We consider the dynamic EEG source localization problem with additional constraints on the expected value of the state. In dynamic EEG source localization, the brain sources, also called dipoles, are not stationary but vary over time. Moreover, given our specific EEG experiment, we expect the dipoles to be located within a certain area of the brain (here, the visual cortex). We formulate this constrained dynamic source localization problem as a constrained non-linear state-estimation problem. Particle filters (PFs) are nowadays the state-of-the-art in optimal non-linear and non-Gaussian state estimation. However, PFs cannot handle additional constraints on the state that cannot be incorporated within the system model. In this case, the additional constraint is on the mean of the state, which means that realizations of the state, also called particles within the PF framework, may or may not satisfy the constraint.
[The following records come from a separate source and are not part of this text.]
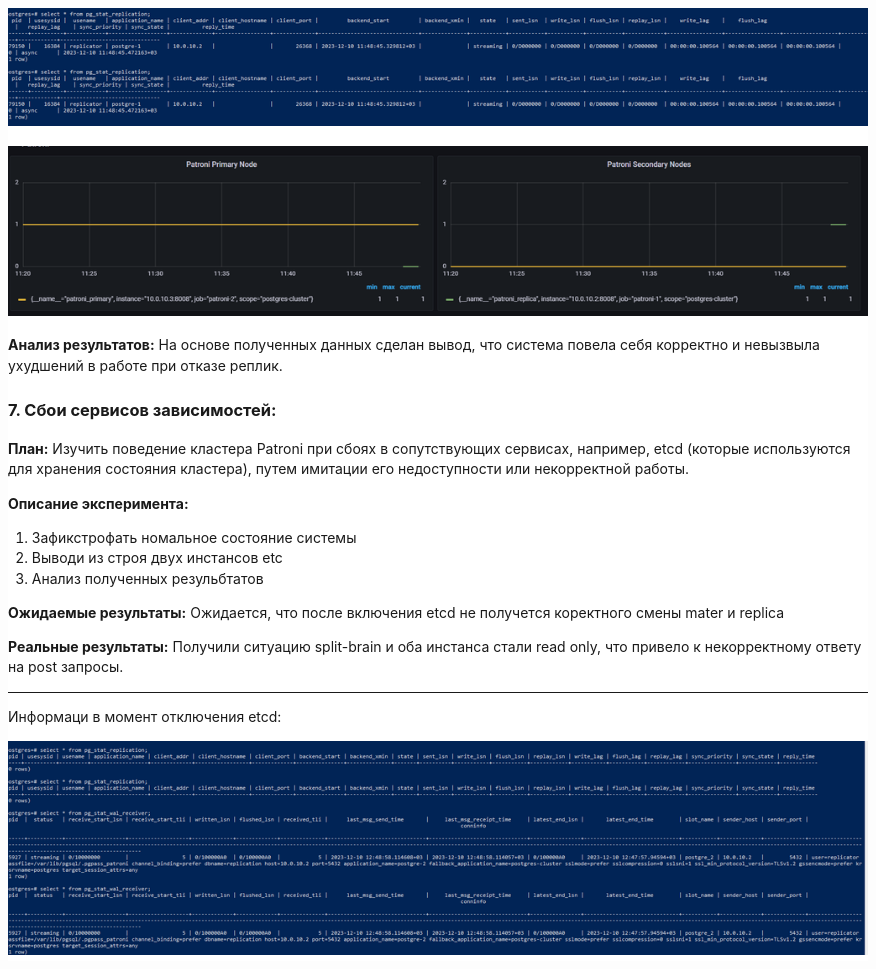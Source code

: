![Replica-on](img/replica-on.png)

![Replica-on-monitoring](img/replica-on-monitoring.png)

**Анализ результатов:**
На основе полученных данных сделан вывод, что система повела себя корректно и невызвыла  ухудшений в работе при отказе реплик. 


### 7.  Сбои сервисов зависимостей:  

**План:**
Изучить поведение кластера Patroni при сбоях в сопутствующих сервисах, например, etcd (которые используются для хранения состояния кластера),
путем имитации его недоступности или некорректной работы. 

**Описание эксперимента:**
1. Зафикстрофать номальное состояние системы
2. Выводи из строя двух инстансов etc
3. Анализ полученных резульбтатов


**Ожидаемые результаты:**
Ожидается, что после включения etcd не получется коректного смены mater  и replica

**Реальные результаты:**
Получили ситуацию split-brain и оба инстанса стали read only, что привело к некорректному ответу на post запросы.

---
 Информаци в момент отключения etcd: 

![Replica-info](img/replica-info.png)

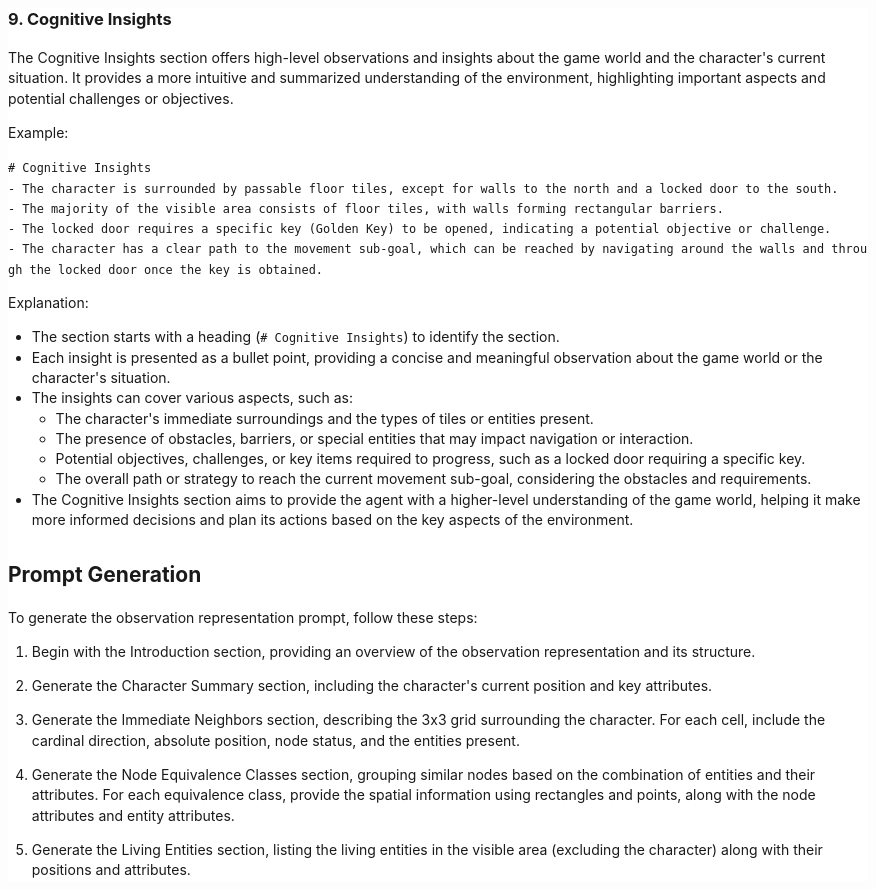 ### 9. Cognitive Insights
The Cognitive Insights section offers high-level observations and insights about the game world and the character's current situation. It provides a more intuitive and summarized understanding of the environment, highlighting important aspects and potential challenges or objectives.

Example:
```
# Cognitive Insights
- The character is surrounded by passable floor tiles, except for walls to the north and a locked door to the south.
- The majority of the visible area consists of floor tiles, with walls forming rectangular barriers.
- The locked door requires a specific key (Golden Key) to be opened, indicating a potential objective or challenge.
- The character has a clear path to the movement sub-goal, which can be reached by navigating around the walls and through the locked door once the key is obtained.
```

Explanation:
- The section starts with a heading (`# Cognitive Insights`) to identify the section.
- Each insight is presented as a bullet point, providing a concise and meaningful observation about the game world or the character's situation.
- The insights can cover various aspects, such as:
  - The character's immediate surroundings and the types of tiles or entities present.
  - The presence of obstacles, barriers, or special entities that may impact navigation or interaction.
  - Potential objectives, challenges, or key items required to progress, such as a locked door requiring a specific key.
  - The overall path or strategy to reach the current movement sub-goal, considering the obstacles and requirements.
- The Cognitive Insights section aims to provide the agent with a higher-level understanding of the game world, helping it make more informed decisions and plan its actions based on the key aspects of the environment.

## Prompt Generation
To generate the observation representation prompt, follow these steps:

1. Begin with the Introduction section, providing an overview of the observation representation and its structure.

2. Generate the Character Summary section, including the character's current position and key attributes.

3. Generate the Immediate Neighbors section, describing the 3x3 grid surrounding the character. For each cell, include the cardinal direction, absolute position, node status, and the entities present.

4. Generate the Node Equivalence Classes section, grouping similar nodes based on the combination of entities and their attributes. For each equivalence class, provide the spatial information using rectangles and points, along with the node attributes and entity attributes.

5. Generate the Living Entities section, listing the living entities in the visible area (excluding the character) along with their positions and attributes.
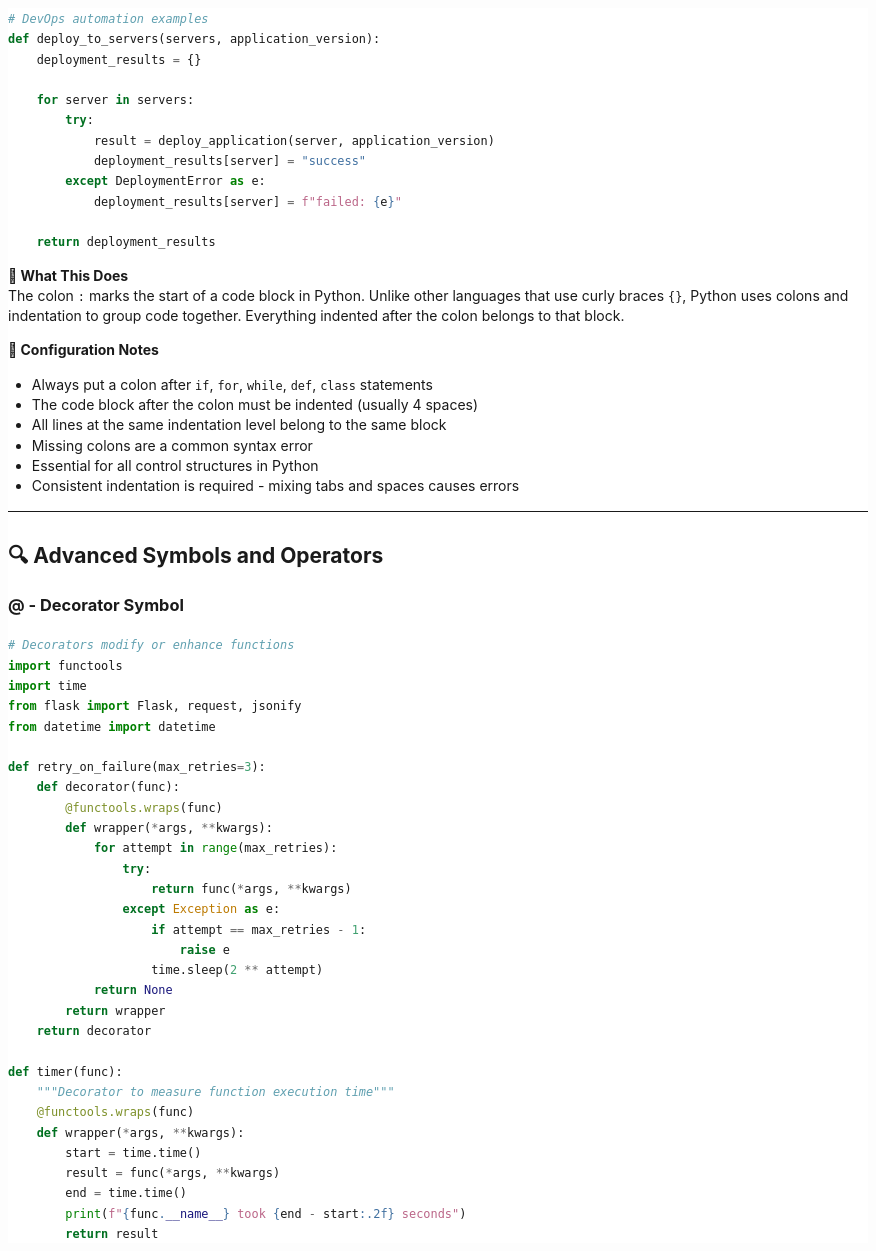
 ```python
# DevOps automation examples
def deploy_to_servers(servers, application_version):
    deployment_results = {}
    
    for server in servers:
        try:
            result = deploy_application(server, application_version)
            deployment_results[server] = "success"
        except DeploymentError as e:
            deployment_results[server] = f"failed: {e}"
            
    return deployment_results
```

**📖 What This Does**  
The colon `:` marks the start of a code block in Python. Unlike other languages that use curly braces `{}`, Python uses colons and indentation to group code together. Everything indented after the colon belongs to that block.

**🔧 Configuration Notes**
- Always put a colon after `if`, `for`, `while`, `def`, `class` statements
- The code block after the colon must be indented (usually 4 spaces)
- All lines at the same indentation level belong to the same block
- Missing colons are a common syntax error
- Essential for all control structures in Python
- Consistent indentation is required - mixing tabs and spaces causes errors

---

## 🔍 **Advanced Symbols and Operators**

### **@ - Decorator Symbol**
```python
# Decorators modify or enhance functions
import functools
import time
from flask import Flask, request, jsonify
from datetime import datetime

def retry_on_failure(max_retries=3):
    def decorator(func):
        @functools.wraps(func)
        def wrapper(*args, **kwargs):
            for attempt in range(max_retries):
                try:
                    return func(*args, **kwargs)
                except Exception as e:
                    if attempt == max_retries - 1:
                        raise e
                    time.sleep(2 ** attempt)
            return None
        return wrapper
    return decorator

def timer(func):
    """Decorator to measure function execution time"""
    @functools.wraps(func)
    def wrapper(*args, **kwargs):
        start = time.time()
        result = func(*args, **kwargs)
        end = time.time()
        print(f"{func.__name__} took {end - start:.2f} seconds")
        return result
```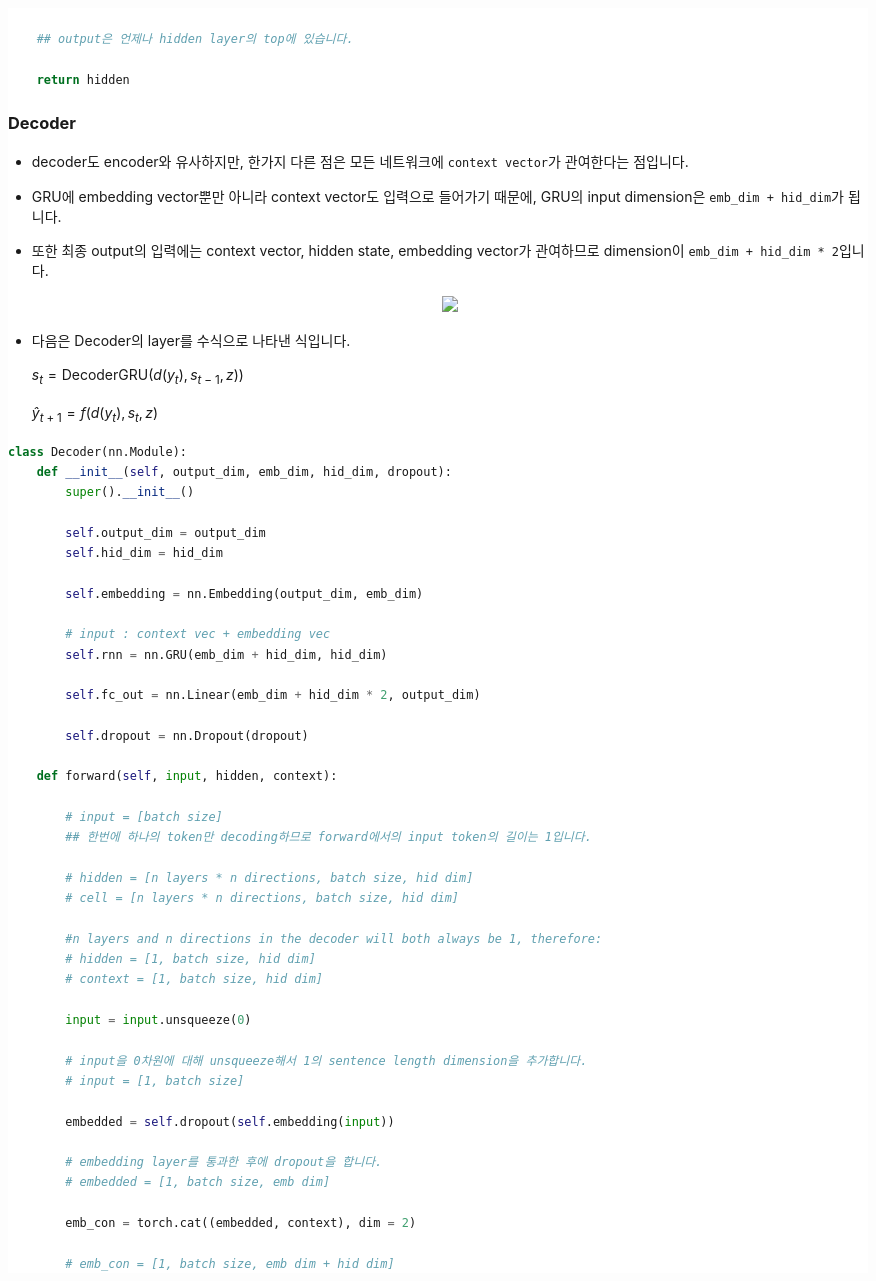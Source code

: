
 ```python

    ## output은 언제나 hidden layer의 top에 있습니다.

    return hidden
```

### Decoder
- decoder도 encoder와 유사하지만, 한가지 다른 점은 모든 네트워크에 `context vector`가 관여한다는 점입니다.
- GRU에 embedding vector뿐만 아니라 context vector도 입력으로 들어가기 때문에, GRU의 input dimension은 `emb_dim + hid_dim`가 됩니다.
- 또한 최종 output의 입력에는 context vector, hidden state, embedding vector가 관여하므로 dimension이 `emb_dim + hid_dim * 2`입니다.

  <p align="center"><img src="https://github.com/happy-jihye/Natural-Language-Processing/blob/main/images/seq2seq8.png?raw=1" width = "400" ></p>

- 다음은 Decoder의 layer를 수식으로 나타낸 식입니다.

  $s_t = \text{DecoderGRU}(d(y_t), s_{t-1}, z))$

  $\hat{y}_{t+1} = f(d(y_t), s_t, z)$


```python
class Decoder(nn.Module):
    def __init__(self, output_dim, emb_dim, hid_dim, dropout):
        super().__init__()

        self.output_dim = output_dim
        self.hid_dim = hid_dim
        
        self.embedding = nn.Embedding(output_dim, emb_dim)
        
        # input : context vec + embedding vec
        self.rnn = nn.GRU(emb_dim + hid_dim, hid_dim)
        
        self.fc_out = nn.Linear(emb_dim + hid_dim * 2, output_dim)
        
        self.dropout = nn.Dropout(dropout)
    
    def forward(self, input, hidden, context):
        
        # input = [batch size]
        ## 한번에 하나의 token만 decoding하므로 forward에서의 input token의 길이는 1입니다.
        
        # hidden = [n layers * n directions, batch size, hid dim]
        # cell = [n layers * n directions, batch size, hid dim]
        
        #n layers and n directions in the decoder will both always be 1, therefore:
        # hidden = [1, batch size, hid dim]
        # context = [1, batch size, hid dim]
        
        input = input.unsqueeze(0)
        
        # input을 0차원에 대해 unsqueeze해서 1의 sentence length dimension을 추가합니다.
        # input = [1, batch size]
        
        embedded = self.dropout(self.embedding(input))
        
        # embedding layer를 통과한 후에 dropout을 합니다.
        # embedded = [1, batch size, emb dim]
                
        emb_con = torch.cat((embedded, context), dim = 2)
        
        # emb_con = [1, batch size, emb dim + hid dim]

```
However, the state must satisfy the constraint on average. This is indeed the case when tracking brain dipoles from EEG experiments that try to target a specific cortex of the brain. Such constraints on the mean of the state are hard to deal with because they reflect global constraints on the posterior density of the state. The popular solution of constraining every particle in the PF may lead either to a stronger condition or to a different (unrelated) condition; both of which result in incorrect estimation of the state. We propose the Iterative Mean Density Truncation (IMeDeT) algorithm, which inductively samples particles that are guaranteed to satisfy the constraint on the mean. Application of IMeDeT on synthetic and real EEG data shows that incorporating a priori constraints on the state improves the tracking accuracy as well as the convergence rate of the tracker.